--- PROBLEM REQUIREMENTS ---
Output only the stretch of the listing that starts at the line containing "### Settings in a Climate Setting Schedule" and ends at the line containing "Note the following", reproduced exactly with both ends.

--- SOURCE RECORDS ---
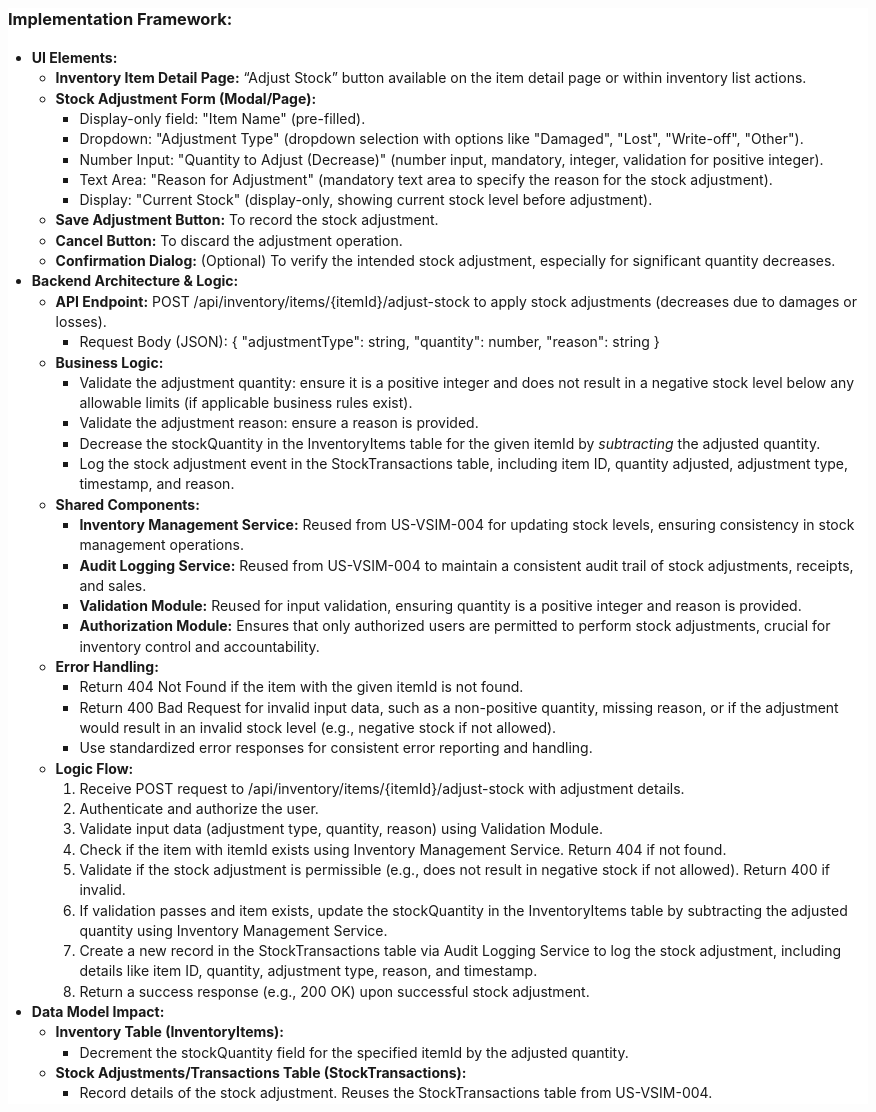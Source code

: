 ### **Implementation Framework:**

-   **UI Elements:**
    -   **Inventory Item Detail Page:** “Adjust Stock” button available on the item detail page or within inventory list actions.
    -   **Stock Adjustment Form (Modal/Page):**
        -   Display-only field: "Item Name" (pre-filled).
        -   Dropdown: "Adjustment Type" (dropdown selection with options like "Damaged", "Lost", "Write-off", "Other").
        -   Number Input: "Quantity to Adjust (Decrease)" (number input, mandatory, integer, validation for positive integer).
        -   Text Area: "Reason for Adjustment" (mandatory text area to specify the reason for the stock adjustment).
        -   Display: "Current Stock" (display-only, showing current stock level before adjustment).
    -   **Save Adjustment Button:** To record the stock adjustment.
    -   **Cancel Button:** To discard the adjustment operation.
    -   **Confirmation Dialog:** (Optional) To verify the intended stock adjustment, especially for significant quantity decreases.
-   **Backend Architecture & Logic:**
    -   **API Endpoint:** POST /api/inventory/items/{itemId}/adjust-stock to apply stock adjustments (decreases due to damages or losses).
        -   Request Body (JSON): { "adjustmentType": string, "quantity": number, "reason": string }
    -   **Business Logic:**
        -   Validate the adjustment quantity: ensure it is a positive integer and does not result in a negative stock level below any allowable limits (if applicable business rules exist).
        -   Validate the adjustment reason: ensure a reason is provided.
        -   Decrease the stockQuantity in the InventoryItems table for the given itemId by *subtracting* the adjusted quantity.
        -   Log the stock adjustment event in the StockTransactions table, including item ID, quantity adjusted, adjustment type, timestamp, and reason.
    -   **Shared Components:**
        -   **Inventory Management Service:** Reused from US-VSIM-004 for updating stock levels, ensuring consistency in stock management operations.
        -   **Audit Logging Service:** Reused from US-VSIM-004 to maintain a consistent audit trail of stock adjustments, receipts, and sales.
        -   **Validation Module:** Reused for input validation, ensuring quantity is a positive integer and reason is provided.
        -   **Authorization Module:** Ensures that only authorized users are permitted to perform stock adjustments, crucial for inventory control and accountability.
    -   **Error Handling:**
        -   Return 404 Not Found if the item with the given itemId is not found.
        -   Return 400 Bad Request for invalid input data, such as a non-positive quantity, missing reason, or if the adjustment would result in an invalid stock level (e.g., negative stock if not allowed).
        -   Use standardized error responses for consistent error reporting and handling.
    -   **Logic Flow:**
        1. Receive POST request to /api/inventory/items/{itemId}/adjust-stock with adjustment details.
        2. Authenticate and authorize the user.
        3. Validate input data (adjustment type, quantity, reason) using Validation Module.
        4. Check if the item with itemId exists using Inventory Management Service. Return 404 if not found.
        5. Validate if the stock adjustment is permissible (e.g., does not result in negative stock if not allowed). Return 400 if invalid.
        6. If validation passes and item exists, update the stockQuantity in the InventoryItems table by subtracting the adjusted quantity using Inventory Management Service.
        7. Create a new record in the StockTransactions table via Audit Logging Service to log the stock adjustment, including details like item ID, quantity, adjustment type, reason, and timestamp.
        8. Return a success response (e.g., 200 OK) upon successful stock adjustment.
-   **Data Model Impact:**
    -   **Inventory Table (InventoryItems):**
        -   Decrement the stockQuantity field for the specified itemId by the adjusted quantity.
    -   **Stock Adjustments/Transactions Table (StockTransactions):**
        -   Record details of the stock adjustment. Reuses the StockTransactions table from US-VSIM-004.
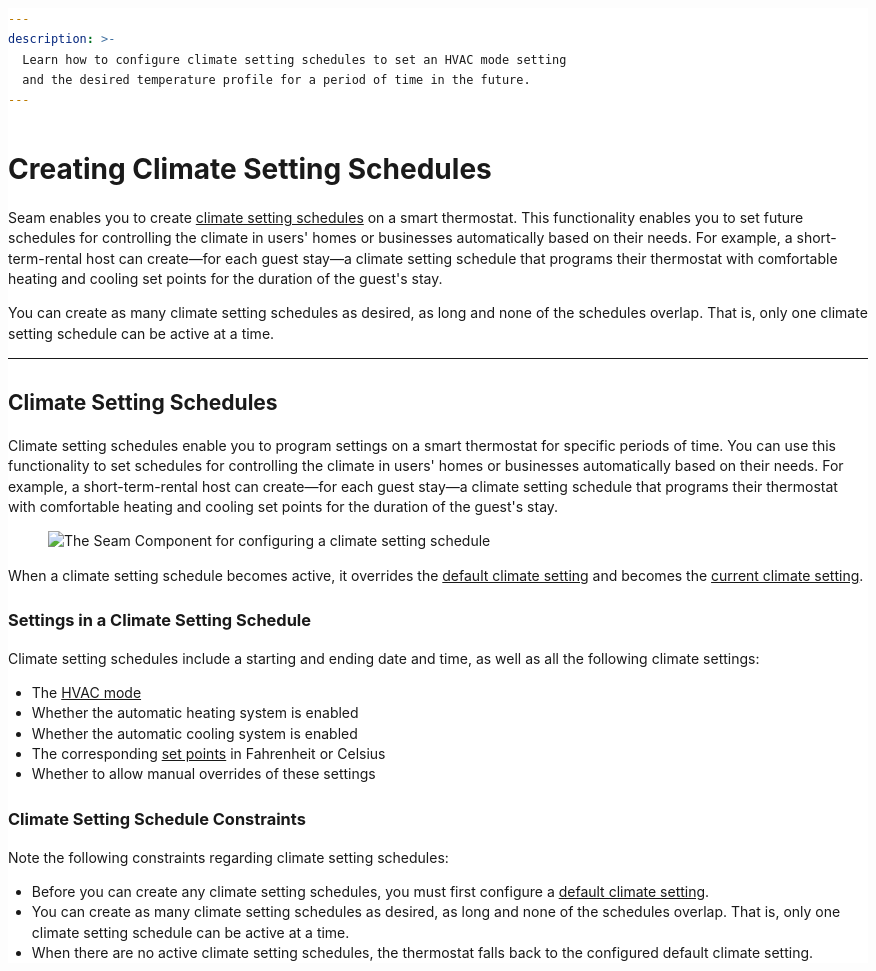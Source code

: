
```yaml
---
description: >-
  Learn how to configure climate setting schedules to set an HVAC mode setting
  and the desired temperature profile for a period of time in the future.
---
```


# Creating Climate Setting Schedules

Seam enables you to create [climate setting schedules](thermostats-climate-setting-schedules.md#climate-setting-schedules) on a smart thermostat. This functionality enables you to set future schedules for controlling the climate in users' homes or businesses automatically based on their needs. For example, a short-term-rental host can create—for each guest stay—a climate setting schedule that programs their thermostat with comfortable heating and cooling set points for the duration of the guest's stay.

You can create as many climate setting schedules as desired, as long and none of the schedules overlap. That is, only one climate setting schedule can be active at a time.

***

## Climate Setting Schedules

Climate setting schedules enable you to program settings on a smart thermostat for specific periods of time. You can use this functionality to set schedules for controlling the climate in users' homes or businesses automatically based on their needs. For example, a short-term-rental host can create—for each guest stay—a climate setting schedule that programs their thermostat with comfortable heating and cooling set points for the duration of the guest's stay.

<figure><img src="../../.gitbook/assets/Thermo rule.png" alt="The Seam Component for configuring a climate setting schedule" width="280"><figcaption></figcaption></figure>

When a climate setting schedule becomes active, it overrides the [default climate setting](setting-the-default-climate-setting.md#default-climate-setting) and becomes the [current climate setting](configure-current-climate-settings.md#current-climate-setting).

### Settings in a Climate Setting Schedule

Climate setting schedules include a starting and ending date and time, as well as all the following climate settings:

* The [HVAC mode](hvac-mode.md)
* Whether the automatic heating system is enabled
* Whether the automatic cooling system is enabled
* The corresponding [set points](set-points.md) in Fahrenheit or Celsius
* Whether to allow manual overrides of these settings

### Climate Setting Schedule Constraints

Note the following constraints regarding climate setting schedules:

* Before you can create any climate setting schedules, you must first configure a [default climate setting](setting-the-default-climate-setting.md).
* You can create as many climate setting schedules as desired, as long and none of the schedules overlap. That is, only one climate setting schedule can be active at a time.
* When there are no active climate setting schedules, the thermostat falls back to the configured default climate setting.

--- YOUR RESPONSE ---
### Settings in a Climate Setting Schedule

Climate setting schedules include a starting and ending date and time, as well as all the following climate settings:

* The [HVAC mode](hvac-mode.md)
* Whether the automatic heating system is enabled
* Whether the automatic cooling system is enabled
* The corresponding [set points](set-points.md) in Fahrenheit or Celsius
* Whether to allow manual overrides of these settings

### Climate Setting Schedule Constraints

Note the following constraints regarding climate setting schedules:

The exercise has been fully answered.